In is interesting to notice that, the larger the area in state of alteration, the greater the percentage of presence of SI1:
- 25,8% of DL0 (16 of 62)
- 51,3% of DL1 (39 of 76)
- 68,4% of DL2 (13 of 19)
- 64,2% of DL3 (9 of 14)
- 81,1% of DL4 (9 of 11)
Given the above considerations, the hypothesis of defining these signs as biomarkers of motor dysfunction can certainly be confirmed. Deepening the knowledge about them can help to prevent the onset of pain or allow the formulation of an adequate program of functional recovery, therefore avoiding unnecessary, expensive, unpleasant and often harmful pharmacological protocols, sometimes combined with equally inadequate protocols of physical and instrumental therapy.
Although painful for the patient and difficult for the therapist, the practice of manipulative therapy proved to be extremely useful in treating acute or chronic lesions.
The neuromuscular intervention is aimed at producing mechanical hyperemia (possible increase in inflammation), causing the vasodilation of the skin and deep tissues, facilitating the elimination of inflammatory substances. Assuming that the viscoelastic structures possess sliding and hysteresis properties (ability to react to a stimulation), the application of an adequate force exploits the phenomenon of the viscous flow in the connective tissue structures.
Specific maneuvers have been performed on all the patients with physiological limitations of vertebral movements, which are generally associated with spontaneous vertebral pain and segmental symptoms (25 cases accounting for 13,7% of the cohort), even in acute inflammatory phase. The maneuvers that have been directly performed on the areas affected by the lesion, allowed an immediate restoration of the joint excursion capacity, with consequent improvement of the reported painful symptoms. Moreover, the repeated movement (typical of the mobilization) and the rapid manipulative gesture, have also been effective on the intrinsic paravertebral muscles, thus relieving joint tension occurring when the joint is led to the maximum range of excursion, with or without the final thrust movement (crucial in 25 cases, accounting for 13,7% of the patients).
From the observation of the data collected in the present study, it is evident that:
- 133 patients achieved a full recovery;
- 24 patients achieved an optimal recovery although still showing some forms of muscular stiffness;
- 29 patients achieved a good recovery with forms of muscle fatigue;
- 5 patients achieved a good recovery, though still presenting with forms of soreness.

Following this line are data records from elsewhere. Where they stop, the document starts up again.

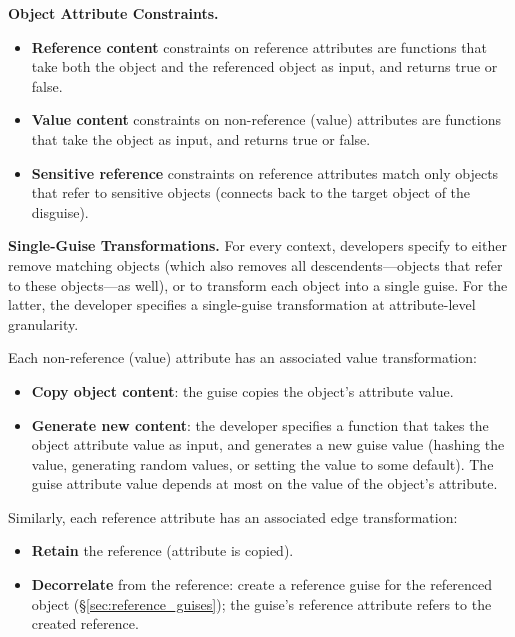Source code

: \vspace{\baselineskip}
\noindent\textbf{Object Attribute Constraints.} 
\begin{itemize}[nosep]
\item \textbf{Reference content} constraints on reference attributes are functions that
    take both the object and the referenced object as input, and returns true or false. 
\item \textbf{Value content} constraints on non-reference (value) attributes are functions that take the object as
input, and returns true or false.  
\item \textbf{Sensitive reference} constraints on reference attributes match only objects that refer
    to sensitive objects (\ie connects back to the target object of the disguise).
\end{itemize}

\vspace{\baselineskip}
\noindent\textbf{Single-Guise Transformations.}
For every context, developers specify to either remove matching objects (which also removes all
descendents---objects that refer to these objects---as well), or to transform each object into
a single guise. For the latter, the developer specifies a single-guise transformation at
attribute-level granularity. 
%

Each non-reference (value) attribute has an associated value transformation:
\begin{itemize}[nosep]
    \item \textbf{Copy object content}: the guise copies the object's attribute value.
    \item \textbf{Generate new content}: the developer specifies a function that takes the object
        attribute value as input, and generates a new guise value (\eg hashing the value, generating
        random values, or setting the value to some default).
        The guise attribute value depends at most on the value of the object's attribute.
\end{itemize}

Similarly, each reference attribute has an associated edge transformation:
\begin{itemize}[nosep]
    \item \textbf{Retain} the reference (attribute is copied).
    \item \textbf{Decorrelate} from the reference: create a reference guise for the referenced
        object (\S\ref{sec:reference_guises}); the guise's reference attribute refers to the
        created reference.
\end{itemize}

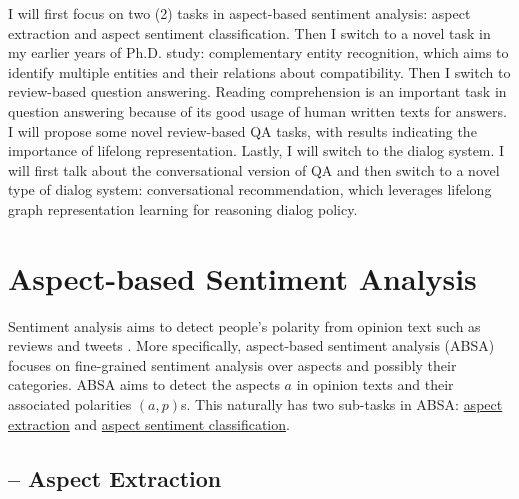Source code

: I will first focus on two (2) tasks in aspect-based sentiment analysis: aspect extraction and aspect sentiment classification.
Then I switch to a novel task in my earlier years of Ph.D. study: complementary entity recognition, which aims to identify multiple entities and their relations about compatibility.
Then I switch to review-based question answering. Reading comprehension is an important task in question answering because of its good usage of human written texts for answers. I will propose some novel review-based QA tasks, with results indicating the importance of lifelong representation.
Lastly, I will switch to the dialog system.
I will first talk about the conversational version of QA and then switch to a novel type of dialog system: conversational recommendation, which leverages lifelong graph representation learning for reasoning dialog policy.

\section{Aspect-based Sentiment Analysis}
\label{chap6:sec:sa}

Sentiment analysis aims to detect people's polarity from opinion text such as reviews and tweets \cite{Liu2012}.
More specifically, aspect-based sentiment analysis (ABSA) focuses on fine-grained sentiment analysis over aspects and possibly their categories.
ABSA aims to detect the aspects $a$ in opinion texts and their associated polarities $(a, p)$s.
This naturally has two sub-tasks in ABSA: \underline{aspect extraction} and \underline{aspect sentiment classification}.

\subsection{-- Aspect Extraction}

In the authors’ opinion, differently from what was stated in practical guidelines published in conjunction by the American College of Physicians and the American Pain Society in 2007 (mentioning only a few good evidence supporting manual therapy for low back pain in the subacute and chronic phase), not only it is possible to achieve a full recovery of functional mobility in total absence of pain in the acute phase (achieved in 106 cases out of 182, accounting for 57,7% of patients), but the results of the study go far beyond “a few good evidence” even when considering subacute and chronic phases (of 76 cases out of 182, only 5 patients - 2,7% - have manifested soreness at follow-up). In order to structuring a truly valid and effective protocol, it is surely decisive to classify patients according to the type of pain manifested.

Conflict of interests
The authors certify the study was conducted without conflicts of interest.